* **REQUIRED WORK**:
In the listing below, find the line holding "# 🧠 Ценность Пустоты" and the line holding "нашу жизнь, но". Write out those two lines and all lines between, exactly, and nothing more.
-------
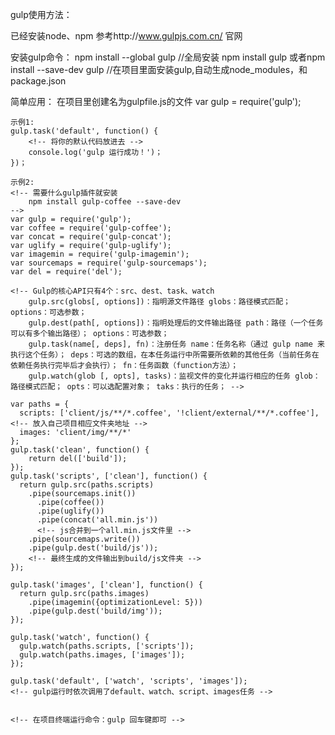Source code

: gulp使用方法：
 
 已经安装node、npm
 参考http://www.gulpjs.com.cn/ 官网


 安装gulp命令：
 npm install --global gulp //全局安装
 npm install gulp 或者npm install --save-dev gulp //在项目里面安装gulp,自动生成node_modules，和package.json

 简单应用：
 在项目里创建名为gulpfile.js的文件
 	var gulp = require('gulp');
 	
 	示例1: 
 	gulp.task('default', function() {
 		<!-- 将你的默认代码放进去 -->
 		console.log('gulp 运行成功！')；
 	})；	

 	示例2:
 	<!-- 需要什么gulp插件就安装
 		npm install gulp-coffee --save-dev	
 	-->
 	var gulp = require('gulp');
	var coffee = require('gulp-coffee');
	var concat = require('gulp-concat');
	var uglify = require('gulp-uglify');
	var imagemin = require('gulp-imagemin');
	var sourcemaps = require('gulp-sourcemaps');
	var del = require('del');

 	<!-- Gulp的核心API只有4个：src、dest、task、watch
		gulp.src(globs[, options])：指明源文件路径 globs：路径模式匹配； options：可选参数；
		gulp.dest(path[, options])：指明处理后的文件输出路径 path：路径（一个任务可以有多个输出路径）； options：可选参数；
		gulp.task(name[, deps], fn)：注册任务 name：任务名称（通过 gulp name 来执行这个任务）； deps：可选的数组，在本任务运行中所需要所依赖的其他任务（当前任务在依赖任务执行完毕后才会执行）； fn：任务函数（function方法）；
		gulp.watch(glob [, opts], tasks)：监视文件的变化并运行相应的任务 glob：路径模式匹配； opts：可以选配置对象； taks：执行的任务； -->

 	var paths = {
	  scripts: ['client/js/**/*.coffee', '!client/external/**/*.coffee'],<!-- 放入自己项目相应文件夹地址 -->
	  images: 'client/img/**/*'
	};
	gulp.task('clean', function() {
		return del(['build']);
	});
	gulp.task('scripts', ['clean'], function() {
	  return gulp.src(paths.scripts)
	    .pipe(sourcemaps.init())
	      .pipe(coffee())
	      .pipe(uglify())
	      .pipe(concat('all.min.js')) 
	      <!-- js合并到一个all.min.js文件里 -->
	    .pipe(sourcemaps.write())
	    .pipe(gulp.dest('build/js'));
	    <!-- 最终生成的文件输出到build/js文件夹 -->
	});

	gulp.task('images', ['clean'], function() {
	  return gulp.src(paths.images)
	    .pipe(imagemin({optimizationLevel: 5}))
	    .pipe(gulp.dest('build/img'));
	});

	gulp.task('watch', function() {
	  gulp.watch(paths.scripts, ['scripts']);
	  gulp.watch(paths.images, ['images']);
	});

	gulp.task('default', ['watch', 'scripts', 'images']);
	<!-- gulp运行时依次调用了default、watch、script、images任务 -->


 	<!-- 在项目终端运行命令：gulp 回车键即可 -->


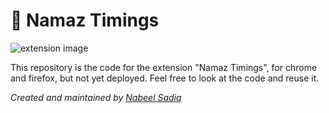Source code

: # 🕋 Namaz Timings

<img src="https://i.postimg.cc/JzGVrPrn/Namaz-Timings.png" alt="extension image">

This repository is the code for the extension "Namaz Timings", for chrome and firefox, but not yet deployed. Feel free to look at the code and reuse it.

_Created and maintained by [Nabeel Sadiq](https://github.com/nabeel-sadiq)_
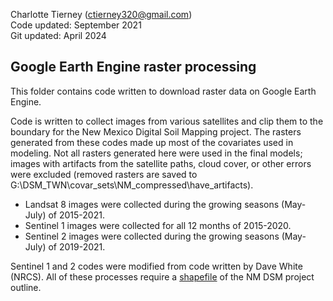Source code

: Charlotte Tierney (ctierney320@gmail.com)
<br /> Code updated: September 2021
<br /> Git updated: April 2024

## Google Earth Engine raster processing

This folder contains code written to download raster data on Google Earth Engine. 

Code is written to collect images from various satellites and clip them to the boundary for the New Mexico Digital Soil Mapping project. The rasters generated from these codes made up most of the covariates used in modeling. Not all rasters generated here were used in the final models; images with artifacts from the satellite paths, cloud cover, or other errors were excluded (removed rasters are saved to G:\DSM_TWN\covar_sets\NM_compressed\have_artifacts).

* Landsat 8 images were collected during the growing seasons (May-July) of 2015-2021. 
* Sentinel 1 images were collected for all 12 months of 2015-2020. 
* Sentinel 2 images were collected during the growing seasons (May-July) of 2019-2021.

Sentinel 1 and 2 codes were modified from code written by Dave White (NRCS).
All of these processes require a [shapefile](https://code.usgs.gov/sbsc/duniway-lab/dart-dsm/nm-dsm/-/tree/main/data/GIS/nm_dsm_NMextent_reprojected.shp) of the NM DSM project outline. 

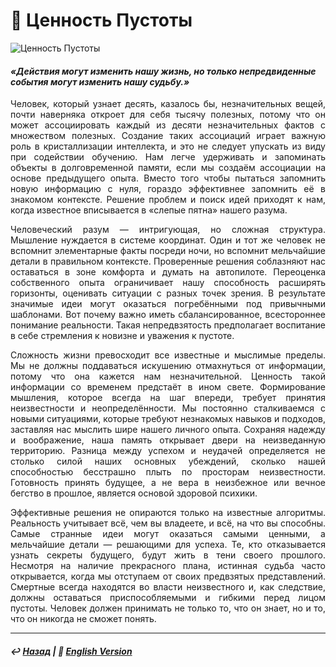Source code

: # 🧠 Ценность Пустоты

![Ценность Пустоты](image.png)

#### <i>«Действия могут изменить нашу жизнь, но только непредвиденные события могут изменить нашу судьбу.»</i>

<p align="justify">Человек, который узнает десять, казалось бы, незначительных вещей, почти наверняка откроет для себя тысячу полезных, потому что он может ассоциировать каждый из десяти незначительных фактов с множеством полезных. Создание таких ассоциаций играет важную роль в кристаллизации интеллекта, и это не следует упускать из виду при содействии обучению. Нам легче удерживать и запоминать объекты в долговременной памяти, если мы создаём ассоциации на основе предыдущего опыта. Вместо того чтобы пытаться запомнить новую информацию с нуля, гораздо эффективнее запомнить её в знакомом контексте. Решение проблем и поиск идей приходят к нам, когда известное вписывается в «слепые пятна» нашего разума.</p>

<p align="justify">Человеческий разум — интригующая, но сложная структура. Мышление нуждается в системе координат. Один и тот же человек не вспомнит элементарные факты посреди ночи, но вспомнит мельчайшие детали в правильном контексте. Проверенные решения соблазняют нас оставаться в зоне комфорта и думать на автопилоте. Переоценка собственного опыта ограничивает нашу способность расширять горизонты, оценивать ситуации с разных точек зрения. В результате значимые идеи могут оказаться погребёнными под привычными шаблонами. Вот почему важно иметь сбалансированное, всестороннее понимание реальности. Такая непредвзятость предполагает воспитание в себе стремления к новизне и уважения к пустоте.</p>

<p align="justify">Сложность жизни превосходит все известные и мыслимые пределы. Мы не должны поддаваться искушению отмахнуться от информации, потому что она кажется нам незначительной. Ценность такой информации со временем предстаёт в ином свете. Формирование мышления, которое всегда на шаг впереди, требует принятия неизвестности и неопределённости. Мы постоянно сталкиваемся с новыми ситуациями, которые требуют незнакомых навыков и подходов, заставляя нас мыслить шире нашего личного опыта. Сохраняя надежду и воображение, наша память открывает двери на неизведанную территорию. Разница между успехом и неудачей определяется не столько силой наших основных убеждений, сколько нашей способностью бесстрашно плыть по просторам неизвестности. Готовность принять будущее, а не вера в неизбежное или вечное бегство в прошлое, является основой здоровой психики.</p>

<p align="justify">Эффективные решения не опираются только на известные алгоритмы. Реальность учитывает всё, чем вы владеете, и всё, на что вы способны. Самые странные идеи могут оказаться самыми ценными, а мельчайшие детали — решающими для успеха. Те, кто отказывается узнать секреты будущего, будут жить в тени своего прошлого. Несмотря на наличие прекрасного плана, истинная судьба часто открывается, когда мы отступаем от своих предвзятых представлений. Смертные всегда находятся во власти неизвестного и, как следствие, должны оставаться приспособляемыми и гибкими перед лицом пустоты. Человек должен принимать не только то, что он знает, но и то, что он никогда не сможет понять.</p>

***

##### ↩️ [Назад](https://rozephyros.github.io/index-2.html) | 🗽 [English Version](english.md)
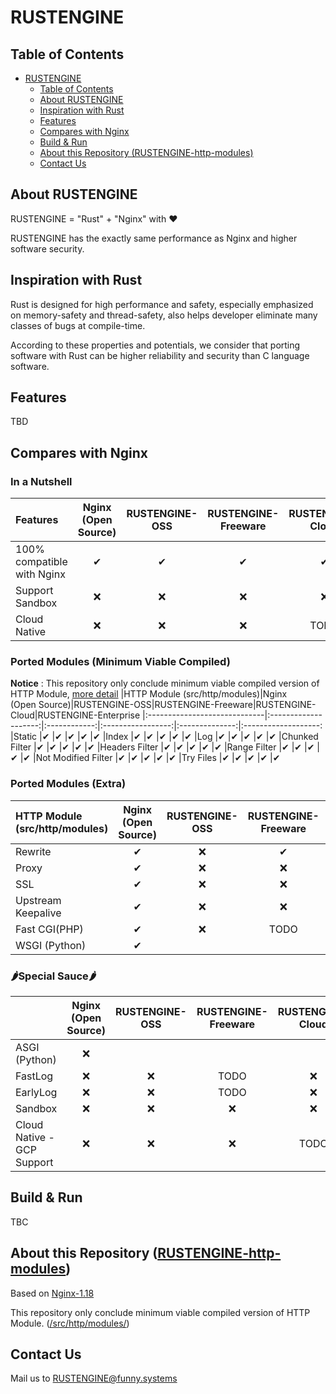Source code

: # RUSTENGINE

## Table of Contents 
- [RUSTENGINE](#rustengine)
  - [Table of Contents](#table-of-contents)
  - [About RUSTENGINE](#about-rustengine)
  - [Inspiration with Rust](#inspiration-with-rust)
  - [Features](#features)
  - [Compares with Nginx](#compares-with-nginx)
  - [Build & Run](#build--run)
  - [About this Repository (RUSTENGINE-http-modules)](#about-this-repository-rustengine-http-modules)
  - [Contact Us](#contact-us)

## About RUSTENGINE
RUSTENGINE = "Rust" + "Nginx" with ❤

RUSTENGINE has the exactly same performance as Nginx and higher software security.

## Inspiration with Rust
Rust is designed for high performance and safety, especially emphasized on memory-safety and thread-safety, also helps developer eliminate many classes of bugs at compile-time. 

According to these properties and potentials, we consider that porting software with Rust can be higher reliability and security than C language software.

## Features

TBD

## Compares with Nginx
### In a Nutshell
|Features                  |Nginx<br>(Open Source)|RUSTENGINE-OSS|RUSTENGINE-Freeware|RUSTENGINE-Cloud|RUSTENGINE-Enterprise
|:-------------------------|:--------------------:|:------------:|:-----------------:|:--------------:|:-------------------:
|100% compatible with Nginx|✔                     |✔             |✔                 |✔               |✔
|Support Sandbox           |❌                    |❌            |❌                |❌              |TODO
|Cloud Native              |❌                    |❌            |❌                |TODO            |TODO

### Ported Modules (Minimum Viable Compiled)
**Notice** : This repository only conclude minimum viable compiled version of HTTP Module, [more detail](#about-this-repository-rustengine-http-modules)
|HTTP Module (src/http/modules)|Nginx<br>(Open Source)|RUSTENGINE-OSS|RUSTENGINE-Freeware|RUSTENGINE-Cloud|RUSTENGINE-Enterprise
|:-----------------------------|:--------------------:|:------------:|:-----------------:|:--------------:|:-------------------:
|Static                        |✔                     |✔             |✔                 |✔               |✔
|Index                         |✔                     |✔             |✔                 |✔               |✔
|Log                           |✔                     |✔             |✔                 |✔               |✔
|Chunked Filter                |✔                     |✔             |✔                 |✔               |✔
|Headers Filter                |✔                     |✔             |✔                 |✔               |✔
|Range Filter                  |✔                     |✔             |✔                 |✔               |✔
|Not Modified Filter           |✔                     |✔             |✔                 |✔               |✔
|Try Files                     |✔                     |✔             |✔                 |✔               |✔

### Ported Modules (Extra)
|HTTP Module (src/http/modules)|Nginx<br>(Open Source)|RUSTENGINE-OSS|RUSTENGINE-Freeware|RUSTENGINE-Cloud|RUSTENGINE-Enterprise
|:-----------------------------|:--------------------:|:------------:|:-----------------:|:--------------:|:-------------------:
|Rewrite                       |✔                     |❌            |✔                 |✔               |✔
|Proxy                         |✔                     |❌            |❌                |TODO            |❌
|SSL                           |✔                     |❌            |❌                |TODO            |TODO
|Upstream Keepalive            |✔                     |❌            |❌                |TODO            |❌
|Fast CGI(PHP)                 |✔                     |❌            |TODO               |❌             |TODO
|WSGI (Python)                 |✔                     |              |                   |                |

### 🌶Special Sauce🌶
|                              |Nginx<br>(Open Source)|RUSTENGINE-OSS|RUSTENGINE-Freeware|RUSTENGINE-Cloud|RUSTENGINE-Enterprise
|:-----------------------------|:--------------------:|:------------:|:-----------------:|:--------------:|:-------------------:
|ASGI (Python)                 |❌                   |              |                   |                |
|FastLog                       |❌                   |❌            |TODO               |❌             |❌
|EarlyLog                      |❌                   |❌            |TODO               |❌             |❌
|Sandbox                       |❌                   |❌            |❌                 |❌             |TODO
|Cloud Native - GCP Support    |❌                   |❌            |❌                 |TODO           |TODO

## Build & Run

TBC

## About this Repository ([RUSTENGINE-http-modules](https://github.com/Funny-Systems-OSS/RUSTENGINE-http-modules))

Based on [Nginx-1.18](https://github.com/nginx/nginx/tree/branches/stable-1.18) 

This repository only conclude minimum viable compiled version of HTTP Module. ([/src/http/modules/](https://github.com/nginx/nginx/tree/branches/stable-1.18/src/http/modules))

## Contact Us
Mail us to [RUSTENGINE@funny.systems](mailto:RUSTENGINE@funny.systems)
-------
* **TASK ANSWER**:
: # 🧠 Ценность Пустоты

![Ценность Пустоты](image.png)

#### <i>«Действия могут изменить нашу жизнь, но только непредвиденные события могут изменить нашу судьбу.»</i>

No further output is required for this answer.